We can address the conflict: emphasizing the point of contradiction, explore how each idea's validity can be supported with reference to either A) observable reality, or B) some acknowledged truth, fundamental to both parties' understanding. B is usually best and easiest, but if the parties can find no fundamental shared truths between them, relevant to the ideas in question, they can still fall back upon A. If neither idea can be supported from there, any conflict between the ideas is probably imaginary.
Or, we can elect to leave it unaddressed. Whenever we become aware of a conflict between ideas and we fail to address that conflict, this is either cowardice or apathy.

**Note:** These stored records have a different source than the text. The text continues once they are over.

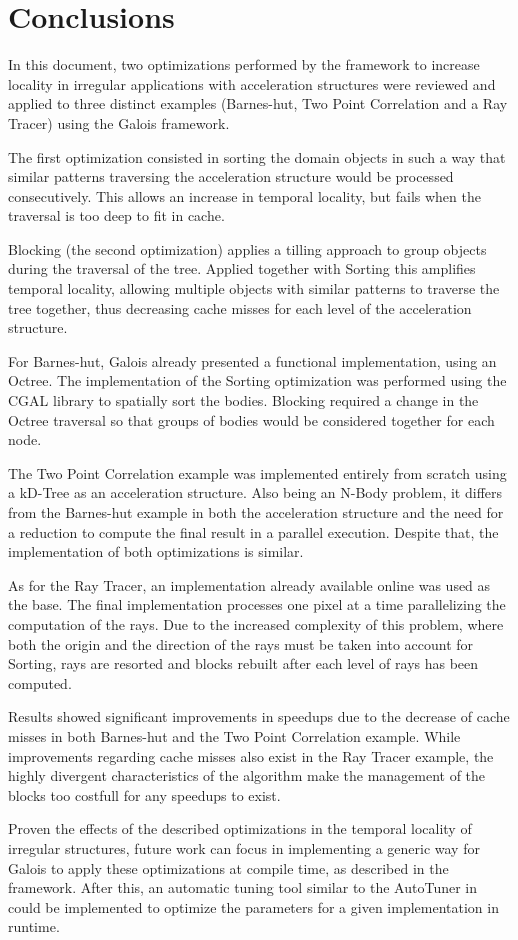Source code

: \section{Conclusions}
\label{sec:conclusion}

In this document, two optimizations performed by the \treetiler framework to increase locality in irregular applications with acceleration structures were reviewed and applied to three distinct examples (Barnes-hut, Two Point Correlation and a Ray Tracer) using the Galois framework.

The first optimization consisted in sorting the domain objects in such a way that similar patterns traversing the acceleration structure would be processed consecutively. This allows an increase in temporal locality, but fails when the traversal is too deep to fit in cache.

Blocking (the second optimization) applies a tilling approach to group objects during the traversal of the tree. Applied together with Sorting this amplifies temporal locality, allowing multiple objects with similar patterns to traverse the tree together, thus decreasing cache misses for each level of the acceleration structure.

For Barnes-hut, Galois already presented a functional implementation, using an Octree. The implementation of the Sorting optimization was performed using the CGAL library to spatially sort the bodies. Blocking required a change in the Octree traversal so that groups of bodies would be considered together for each node.

The Two Point Correlation example was implemented entirely from scratch using a kD-Tree as an acceleration structure. Also being an N-Body problem, it differs from the Barnes-hut example in both the acceleration structure and the need for a reduction to compute the final result in a parallel execution. Despite that, the implementation of both optimizations is similar.

As for the Ray Tracer, an implementation already available online was used as the base. The final implementation processes one pixel at a time parallelizing the computation of the rays. Due to the increased complexity of this problem, where both the origin and the direction of the rays must be taken into account for Sorting, rays are resorted and blocks rebuilt after each level of rays has been computed.

Results showed significant improvements in speedups due to the decrease of cache misses in both Barnes-hut and the Two Point Correlation example. While improvements regarding cache misses also exist in the Ray Tracer example, the highly divergent characteristics of the algorithm make the management of the blocks too costfull for any speedups to exist.

Proven the effects of the described optimizations in the temporal locality of irregular structures, future work can focus in implementing a generic way for Galois to apply these optimizations at compile time, as described in the \treetiler framework. After this, an automatic tuning tool similar to the AutoTuner in \treetiler could be implemented to optimize the parameters for a given implementation in runtime.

Cowardice, when we doubt our ideas can stand up to the examination, and we fear the consequences if they are undermined. Apathy, when we don't believe the attempt is worth the effort.
Don't worry. In either case, the attitude is probably entirely justified.
In neither case is anything of one's self at risk. When an idea of ours is undermined, the worst that can happen is that we become motivated to explore it more deeply, eventually to reach a better grasp of it. The better to hold it, if the idea is fundamentally sound.
Sometimes, the only better grasp we can get of an idea is to let it go. No harm done to anyone. If we ever want another look at it, or if we're feeling nostalgic, we can always wander back to the idea later and pick it up, kick it around!